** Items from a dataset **

※ ※ ※

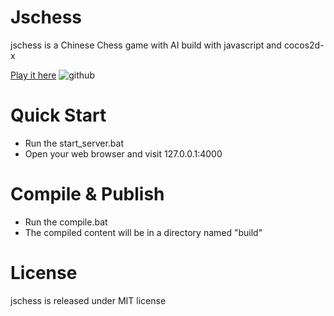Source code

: Jschess
=======
jschess is a Chinese Chess game with AI build with javascript and cocos2d-x 

[Play it here](http://syqking.github.io/jschess)
![github](https://github.com/syqking/jschess/blob/master/src/resources/screenshot.png?raw=true "github") 

Quick Start
=======
* Run the start_server.bat
* Open your web browser and visit 127.0.0.1:4000

Compile & Publish
=======
* Run the compile.bat
* The compiled content will be in a directory named "build"

License
=======
jschess is released under MIT license
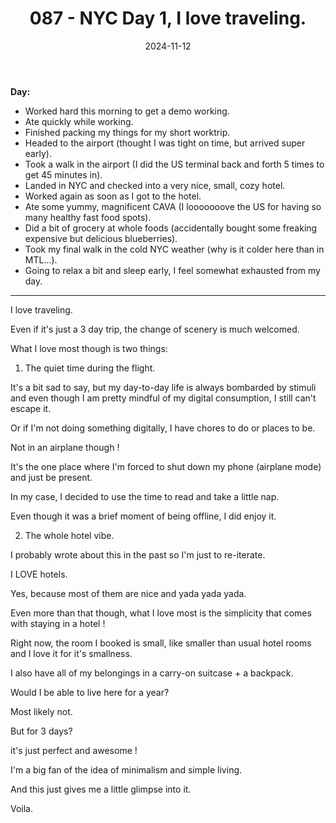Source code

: ﻿---
title: 087 - NYC Day 1, I love traveling.
date: 2024-11-12
categories: ["daily"]
tags: posts

---
**Day:** 

- Worked hard this morning to get a demo working.
- Ate quickly while working.
- Finished packing my things for my short worktrip.
- Headed to the airport (thought I was tight on time, but arrived super early).
- Took a walk in the airport (I did the US terminal back and forth 5 times to get 45 minutes in).
- Landed in NYC and checked into a very nice, small, cozy hotel.
- Worked again as soon as I got to the hotel.
- Ate some yummy, magnificent CAVA (I looooooove the US for having so many healthy fast food spots).
- Did a bit of grocery at whole foods (accidentally bought some freaking expensive but delicious blueberries).
- Took my final walk in the cold NYC weather (why is it colder here than in MTL...).
- Going to relax a bit and sleep early, I feel somewhat exhausted from my day.
---
I love traveling.

Even if it's just a 3 day trip, the change of scenery is much welcomed.

What I love most though is two things:

1. The quiet time during the flight.

It's a bit sad to say, but my day-to-day life is always bombarded by stimuli and even though I am pretty mindful of my digital consumption, I still can't escape it.

Or if I'm not doing something digitally, I have chores to do or places to be.

Not in an airplane though !

It's the one place where I'm forced to shut down my phone (airplane mode) and just be present.

In my case, I decided to use the time to read and take a little nap.

Even though it was a brief moment of being offline, I did enjoy it.

2. The whole hotel vibe.

I probably wrote about this in the past so I'm just to re-iterate.

I LOVE hotels.

Yes, because most of them are nice and yada yada yada.

Even more than that though, what I love most is the simplicity that comes with staying in a hotel !

Right now, the room I booked is small, like smaller than usual hotel rooms and I love it for it's smallness.

I also have all of my belongings in a carry-on suitcase + a backpack.

Would I be able to live here for a year?

Most likely not.

But for 3 days? 

it's just perfect and awesome !

I'm a big fan of the idea of minimalism and simple living.

And this just gives me a little glimpse into it.

Voila.




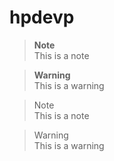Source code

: # hpdevp

> **Note**\
> This is a note

> **Warning**\
> This is a warning

> Note\
> This is a note

> Warning\
> This is a warning
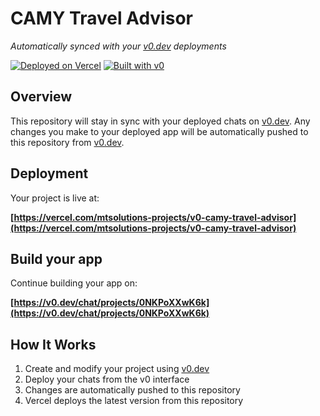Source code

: # CAMY Travel Advisor

*Automatically synced with your [v0.dev](https://v0.dev) deployments*

[![Deployed on Vercel](https://img.shields.io/badge/Deployed%20on-Vercel-black?style=for-the-badge&logo=vercel)](https://vercel.com/mtsolutions-projects/v0-camy-travel-advisor)
[![Built with v0](https://img.shields.io/badge/Built%20with-v0.dev-black?style=for-the-badge)](https://v0.dev/chat/projects/0NKPoXXwK6k)

## Overview

This repository will stay in sync with your deployed chats on [v0.dev](https://v0.dev).
Any changes you make to your deployed app will be automatically pushed to this repository from [v0.dev](https://v0.dev).

## Deployment

Your project is live at:

**[https://vercel.com/mtsolutions-projects/v0-camy-travel-advisor](https://vercel.com/mtsolutions-projects/v0-camy-travel-advisor)**

## Build your app

Continue building your app on:

**[https://v0.dev/chat/projects/0NKPoXXwK6k](https://v0.dev/chat/projects/0NKPoXXwK6k)**

## How It Works

1. Create and modify your project using [v0.dev](https://v0.dev)
2. Deploy your chats from the v0 interface
3. Changes are automatically pushed to this repository
4. Vercel deploys the latest version from this repository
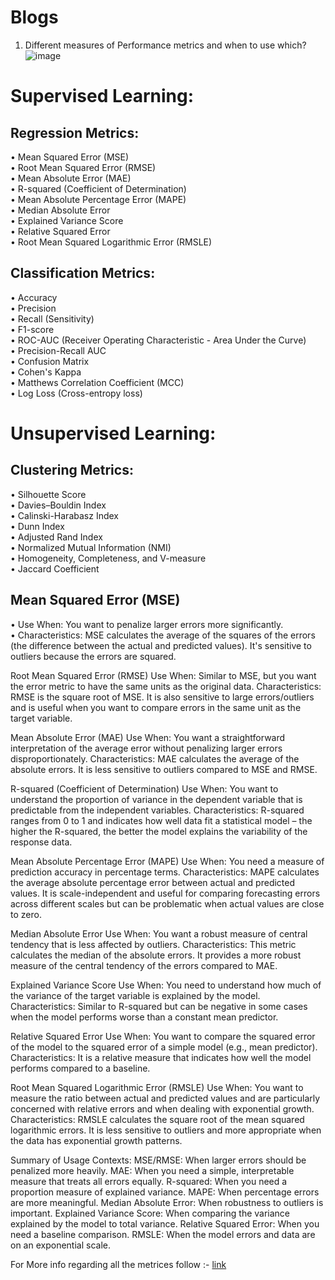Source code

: # Blogs


1) Different measures of Performance metrics and when to use which?
   ![image](https://github.com/LetsDoIt298/Blogs/assets/90137904/042042ea-68c0-446d-b8ff-44dc8f608f60)



# Supervised Learning:
## Regression Metrics:
•	Mean Squared Error (MSE) <br>
•	Root Mean Squared Error (RMSE) <br>
•	Mean Absolute Error (MAE) <br>
•	R-squared (Coefficient of Determination) <br>
•	Mean Absolute Percentage Error (MAPE) <br>
•	Median Absolute Error <br>
•	Explained Variance Score <br>
•	Relative Squared Error <br>
•	Root Mean Squared Logarithmic Error (RMSLE)

## Classification Metrics:
•	Accuracy <br>
•	Precision <br>
•	Recall (Sensitivity) <br>
•	F1-score <br>
•	ROC-AUC (Receiver Operating Characteristic - Area Under the Curve) <br>
•	Precision-Recall AUC <br>
•	Confusion Matrix <br>
•	Cohen's Kappa <br>
•	Matthews Correlation Coefficient (MCC) <br>
•	Log Loss (Cross-entropy loss) <br>
# Unsupervised Learning:
## Clustering Metrics:
•	Silhouette Score <br>
•	Davies–Bouldin Index <br>
•	Calinski-Harabasz Index <br>
•	Dunn Index <br>
•	Adjusted Rand Index <br>
•	Normalized Mutual Information (NMI) <br>
•	Homogeneity, Completeness, and V-measure <br>
•	Jaccard Coefficient

## Mean Squared Error (MSE)
•	Use When: You want to penalize larger errors more significantly. <br>
•	Characteristics: MSE calculates the average of the squares of the errors (the difference between the actual and predicted values). It's sensitive to outliers because the errors are squared.

Root Mean Squared Error (RMSE)
Use When: Similar to MSE, but you want the error metric to have the same units as the original data.
Characteristics: RMSE is the square root of MSE. It is also sensitive to large errors/outliers and is useful when you want to compare errors in the same unit as the target variable.

Mean Absolute Error (MAE)
Use When: You want a straightforward interpretation of the average error without penalizing larger errors disproportionately.
Characteristics: MAE calculates the average of the absolute errors. It is less sensitive to outliers compared to MSE and RMSE.

R-squared (Coefficient of Determination)
Use When: You want to understand the proportion of variance in the dependent variable that is predictable from the independent variables.
Characteristics: R-squared ranges from 0 to 1 and indicates how well data fit a statistical model – the higher the R-squared, the better the model explains the variability of the response data.

Mean Absolute Percentage Error (MAPE)
Use When: You need a measure of prediction accuracy in percentage terms.
Characteristics: MAPE calculates the average absolute percentage error between actual and predicted values. It is scale-independent and useful for comparing forecasting errors across different scales but can be problematic when actual values are close to zero.

Median Absolute Error
Use When: You want a robust measure of central tendency that is less affected by outliers.
Characteristics: This metric calculates the median of the absolute errors. It provides a more robust measure of the central tendency of the errors compared to MAE.

Explained Variance Score
Use When: You need to understand how much of the variance of the target variable is explained by the model.
Characteristics: Similar to R-squared but can be negative in some cases when the model performs worse than a constant mean predictor.

Relative Squared Error
Use When: You want to compare the squared error of the model to the squared error of a simple model (e.g., mean predictor).
Characteristics: It is a relative measure that indicates how well the model performs compared to a baseline.

Root Mean Squared Logarithmic Error (RMSLE)
Use When: You want to measure the ratio between actual and predicted values and are particularly concerned with relative errors and when dealing with exponential growth.
Characteristics: RMSLE calculates the square root of the mean squared logarithmic errors. It is less sensitive to outliers and more appropriate when the data has exponential growth patterns.

Summary of Usage Contexts:
MSE/RMSE: When larger errors should be penalized more heavily.
MAE: When you need a simple, interpretable measure that treats all errors equally.
R-squared: When you need a proportion measure of explained variance.
MAPE: When percentage errors are more meaningful.
Median Absolute Error: When robustness to outliers is important.
Explained Variance Score: When comparing the variance explained by the model to total variance.
Relative Squared Error: When you need a baseline comparison.
RMSLE: When the model errors and data are on an exponential scale.


For More info regarding all the metrices follow :-
[link](https://neptune.ai/blog/performance-metrics-in-machine-learning-complete-guide)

※ ※ ※

** Your task **
The reply should hold the entries above from the line with "I also have" to the line with "your [v0.dev](https://v0.dev) deployments*", duplicated exactly, pictures excluded.

** Result **
I also have all of my belongings in a carry-on suitcase + a backpack.

Would I be able to live here for a year?

Most likely not.

But for 3 days? 

it's just perfect and awesome !

I'm a big fan of the idea of minimalism and simple living.

And this just gives me a little glimpse into it.

Voila.




Source code

: # hpdevp

> **Note**\
> This is a note

> **Warning**\
> This is a warning

> Note\
> This is a note

> Warning\
> This is a warning
Source code

: # CAMY Travel Advisor

*Automatically synced with your [v0.dev](https://v0.dev) deployments*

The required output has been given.